Pertanyaan di atas cukup menggelitik. Kita tahu bahwa secara umum silaturahmi (menyambung ikatan keluarga) itu wajib dan memutusnya adalah dosa besar. Ya, dosa besar bukan sekedar dosa biasa. Sebelum masuk ke pembahasan, perlu diketahui bahwa yang dimaksud keluarga di sini bukan seluruh keluarga besar, satu marga atau satu Bani yang jumlahnya bisa ratusan bahkan ribuan itu tetapi hanya mereka yang termasuk dalam daftar ahli waris menurut pendapat Syafi'iyah, bahkan hanya yang mahram (orang yang haram dinikahi) saja menurut mazhab lainnya. Selain itu tidak wajib silaturahmi tapi sunnah yang pahalanya amat besar. Inilah hukum fikih yang realistis sebab bila batasnya diperluas lebih dari ini maka orang-orang bisa kena dosa besar semua sebab tak mungkin sempat terus.

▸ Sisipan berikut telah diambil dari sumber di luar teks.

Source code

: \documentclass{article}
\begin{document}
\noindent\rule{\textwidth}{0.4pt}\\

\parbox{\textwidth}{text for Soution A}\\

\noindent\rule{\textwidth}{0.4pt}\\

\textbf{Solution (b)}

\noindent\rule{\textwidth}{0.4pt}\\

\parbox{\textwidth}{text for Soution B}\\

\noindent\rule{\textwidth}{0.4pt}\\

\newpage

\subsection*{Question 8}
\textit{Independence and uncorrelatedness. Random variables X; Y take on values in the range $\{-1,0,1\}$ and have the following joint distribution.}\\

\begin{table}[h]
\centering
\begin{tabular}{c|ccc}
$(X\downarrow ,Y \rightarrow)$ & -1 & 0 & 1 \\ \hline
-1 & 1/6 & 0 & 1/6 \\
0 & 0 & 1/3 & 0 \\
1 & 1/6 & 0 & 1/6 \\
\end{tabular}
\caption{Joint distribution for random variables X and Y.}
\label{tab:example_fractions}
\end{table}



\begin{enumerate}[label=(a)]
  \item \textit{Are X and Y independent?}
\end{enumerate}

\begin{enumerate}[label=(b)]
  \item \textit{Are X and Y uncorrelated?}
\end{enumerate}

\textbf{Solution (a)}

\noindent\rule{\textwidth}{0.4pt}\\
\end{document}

Tapi bagaimana bila di antara saudara atau keluarga yang wajib dikunjungi dan tetap saling kontak itu ada yang kaya dan sombong suka meremehkan orang miskin, apakah keluarga yang miskin tetap wajib menyambung silaturahmi pada mereka? Bila dianggap wajib tentu saja artinya berdosa besar bila si miskin tidak berkunjung pada si kaya sombong itu. Bagaimanakah ulama fikih menjawabnya?
Jawabannya adalah: Kondisi itu menjadikan si miskin tidak wajib melakukan silaturahmi menurut Ulama Malikiyah. Artinya dia tidak wajib setor muka untuk diremehkan dan direndahkan oleh keluarganya yang memang sombong. Dalam kitab Mausu'ah Kuwaitiyah dinyatakan:
ومِنَ الأْعْذارِ الَّتِي زادَها المالِكِيَّةُ تَكَبُّرُ القَرِيبِ الغَنِيِّ عَلى قَرِيبِهِ الفَقِيرِ، فَلاَ صِلَةَ عَلى الفَقِيرِ حِينَئِذٍ
"Termasuk uzur yang ditambah oleh ulama Malikiyah adalah sikap sombong dari keluarga yang kaya atas keluarga yang miskin, maka tidak wajib atas si miskin bersilaturahmi saat itu".
Sombong di sini adalah kesombongan yang nyata dalam arti dia memang suka merendahkan orang miskin dengan kata-kata atau tindakan yang menyakitkan hati. Kalau hanya menampakkan kekayaan, pakai mobil mewah, rumahnya besar, baju dan asesorisnya mahal dan sebagainya maka itu bukan sombong namanya tapi menampakkan rezeki yang kebetulan lebih banyak dari orang lain. Kadang menampakkan kenikmatan, kesuksesan atau rezeki dianggap sebagai kesombongan oleh orang yang hasud dan iri, ini salah dan bukan yang dimaksud dalam tulisan ini.
Saya, AWA, merasa pendapat ulama Malikiyah di atas lebih realistis daripada pendapat yang tetap mewajibkan si miskin bersilaturahmi dalam kondisi yang akan menyakitkannya itu. Bagi yang tetap mewajibkan silaturahmi meskipun simalakama, maka yang wajib adalah kadar minimal seperti tetap memenuhi undangan walimah, tetap menyapa tatkala bertemu atau tetap berkirim pesan saat lebaran dalam arti haram ikatan persaudaraan diputus sama-sekali. Pendapat ini sebenarnya juga realistis sebab tidak begitu sulit dilakukan. Yang tidak realistis adalah yang tetap mewajibkan bentuk silaturahmi yang lebih dari itu di mana seolah si miskin didosa-dosakan ketika menghindarkan dirinya dan keluarganya dari penghinaan. Ibaratnya sudah jatuh masih dilempar tangga pula.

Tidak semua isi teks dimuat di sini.